When the STEP examiners say things like "hence" or "use this result to...", you really have to use the previous result or you'll be docked marks. To be honest I think they're pretty harsh on this one; I generally think I'm pretty good at understanding "this is what they want you to do" but even so there have been several questions where I'd probably have lost marks for not doing things the way they expected.

--

One that I don't think the examiners will mark you down for, but falls into "really annoy someone" (if that someone is me!): people writing down a load of lines of maths without anything connecting one line to the next. Actually having a logical connected argument will put you well ahead of the pack.
(edited 11 years ago)
Original post by DFranklin
I don't think the STEP markers will be particularly concerned about rigorous handling of limits etc.

There are a couple of things that come to mind but I suspect you already know them.

You're expected to be clear about how logical arguments work: the difference between "implies", "is implied by", "implies and is implied by". Things like proof using the contrapositive, what a counter example is, etc.

When the STEP examiners say things like "hence" or "use this result to...", you really have to use the previous result or you'll be docked marks. To be honest I think they're pretty harsh on this one; I generally think I'm pretty good at understanding "this is what they want you to do" but even so there have been several questions where I'd probably have lost marks for not doing things the way they expected.

--

One that I don't think the examiners will mark you down for, but falls into "really annoy someone" (if that someone is me!): people writing down a load of lines of maths without anything connecting one line to the next. Actually having a logical connected argument will put you well ahead of the pack.


Totally agree with all of this. I was going to write nearly exactly the same thing. DFranklin's point about not writing a logically connected argument would annoy me too, but its not necessarily something you would be expected to do perfectly for STEP. At university however, people were penalised harshly for it (note that there's plenty of time in your first year of university to practise writing your proofs logically and concisely). Anyone confidently using 'implies' and 'is implied by' would impress me and naturally portray themselves favourably.
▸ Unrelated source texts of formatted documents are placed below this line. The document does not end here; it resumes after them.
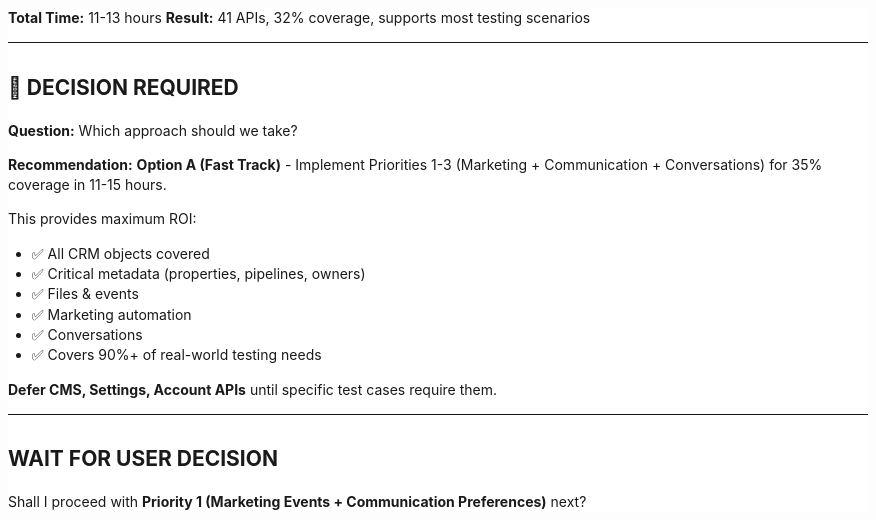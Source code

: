 **Total Time:** 11-13 hours
**Result:** 41 APIs, 32% coverage, supports most testing scenarios

---

## 📝 DECISION REQUIRED

**Question:** Which approach should we take?

**Recommendation:** **Option A (Fast Track)** - Implement Priorities 1-3 (Marketing + Communication + Conversations) for 35% coverage in 11-15 hours.

This provides maximum ROI:
- ✅ All CRM objects covered
- ✅ Critical metadata (properties, pipelines, owners)
- ✅ Files & events
- ✅ Marketing automation
- ✅ Conversations
- ✅ Covers 90%+ of real-world testing needs

**Defer CMS, Settings, Account APIs** until specific test cases require them.

---

## WAIT FOR USER DECISION

Shall I proceed with **Priority 1 (Marketing Events + Communication Preferences)** next?
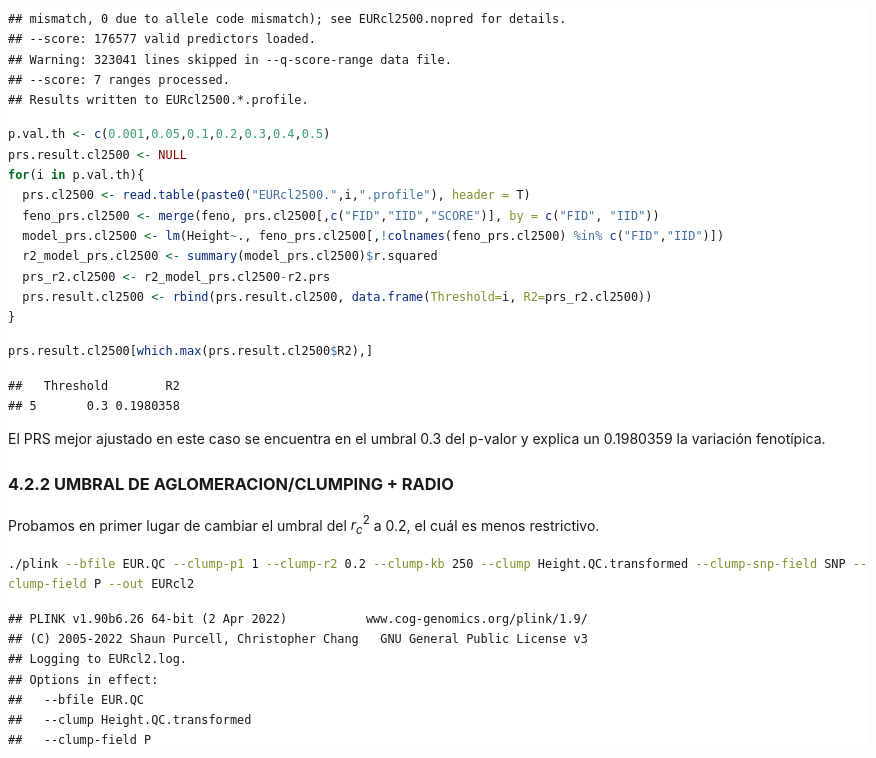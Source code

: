     ## mismatch, 0 due to allele code mismatch); see EURcl2500.nopred for details.
    ## --score: 176577 valid predictors loaded.
    ## Warning: 323041 lines skipped in --q-score-range data file.
    ## --score: 7 ranges processed.
    ## Results written to EURcl2500.*.profile.

``` r
p.val.th <- c(0.001,0.05,0.1,0.2,0.3,0.4,0.5)
prs.result.cl2500 <- NULL
for(i in p.val.th){
  prs.cl2500 <- read.table(paste0("EURcl2500.",i,".profile"), header = T)
  feno_prs.cl2500 <- merge(feno, prs.cl2500[,c("FID","IID","SCORE")], by = c("FID", "IID"))
  model_prs.cl2500 <- lm(Height~., feno_prs.cl2500[,!colnames(feno_prs.cl2500) %in% c("FID","IID")])
  r2_model_prs.cl2500 <- summary(model_prs.cl2500)$r.squared
  prs_r2.cl2500 <- r2_model_prs.cl2500-r2.prs
  prs.result.cl2500 <- rbind(prs.result.cl2500, data.frame(Threshold=i, R2=prs_r2.cl2500))
}
```

``` r
prs.result.cl2500[which.max(prs.result.cl2500$R2),]
```

    ##   Threshold        R2
    ## 5       0.3 0.1980358

El PRS mejor ajustado en este caso se encuentra en el umbral 0.3 del
p-valor y explica un 0.1980359 la variación fenotípica.

### 4.2.2 UMBRAL DE AGLOMERACION/CLUMPING + RADIO

Probamos en primer lugar de cambiar el umbral del $r^2_c$ a 0.2, el cuál
es menos restrictivo.

``` bash
./plink --bfile EUR.QC --clump-p1 1 --clump-r2 0.2 --clump-kb 250 --clump Height.QC.transformed --clump-snp-field SNP --clump-field P --out EURcl2
```

    ## PLINK v1.90b6.26 64-bit (2 Apr 2022)           www.cog-genomics.org/plink/1.9/
    ## (C) 2005-2022 Shaun Purcell, Christopher Chang   GNU General Public License v3
    ## Logging to EURcl2.log.
    ## Options in effect:
    ##   --bfile EUR.QC
    ##   --clump Height.QC.transformed
    ##   --clump-field P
One thing that is tangentially related to this is how mechanics questions are answered. There's two things from examiners reports that really baffle me:

- people aren't drawing (complete) diagrams as a matter of course
- people use a principle without stating it (I would clearly write down even 'using conservation of energy' or 'resolving forces tangentially to plane' since it makes it so much easier to see what you're doing if it unfortunately goes wrong).

If you've solved the problem then fair enough, you'll probably get the vast majority of the marks anyway. But surely for those who get halfway through and are stuck, drawing a diagram and explaining what you're doing can only help clarify thoughts? (There is an argument to say that if you can solve a problem without a diagram you're saving a few minutes by drawing one out by I would be shocked if that is a genuine time saving technique).

The only other thing to note is that limits at STEP level are (necessarily) dealt with in a very wishy-washy way. As long as you get the idea and are able to explain in words what it is you're trying to do you should be fine. I think the point of those questions is to see whether you have that intuition, not whether you can deal with limits rigorously.